Your assignment — Given the listing below, output exactly the line containing "- 21:50 Farewell" and every line after it through the end.

Record set —

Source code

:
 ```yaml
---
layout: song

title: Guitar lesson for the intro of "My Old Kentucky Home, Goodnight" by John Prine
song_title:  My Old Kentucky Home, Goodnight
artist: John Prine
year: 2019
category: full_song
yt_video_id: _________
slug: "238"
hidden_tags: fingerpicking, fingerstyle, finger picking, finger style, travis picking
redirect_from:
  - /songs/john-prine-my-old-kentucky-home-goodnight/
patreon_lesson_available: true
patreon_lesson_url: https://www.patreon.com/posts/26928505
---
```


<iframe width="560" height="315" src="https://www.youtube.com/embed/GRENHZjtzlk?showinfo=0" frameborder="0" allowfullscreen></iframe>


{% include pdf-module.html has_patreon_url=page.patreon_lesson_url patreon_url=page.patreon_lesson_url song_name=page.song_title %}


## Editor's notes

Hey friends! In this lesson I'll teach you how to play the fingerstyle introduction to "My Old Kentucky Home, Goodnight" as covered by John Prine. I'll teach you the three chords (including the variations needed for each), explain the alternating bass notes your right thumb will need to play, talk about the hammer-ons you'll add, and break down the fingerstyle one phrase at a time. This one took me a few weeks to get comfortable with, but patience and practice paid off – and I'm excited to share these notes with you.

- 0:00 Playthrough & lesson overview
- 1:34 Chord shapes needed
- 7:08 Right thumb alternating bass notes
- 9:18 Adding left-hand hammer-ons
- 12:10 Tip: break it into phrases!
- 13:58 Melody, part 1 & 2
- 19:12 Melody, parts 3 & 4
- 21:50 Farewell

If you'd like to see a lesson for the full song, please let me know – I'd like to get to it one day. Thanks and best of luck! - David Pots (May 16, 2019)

Response box —
- 21:50 Farewell

If you'd like to see a lesson for the full song, please let me know – I'd like to get to it one day. Thanks and best of luck! - David Pots (May 16, 2019)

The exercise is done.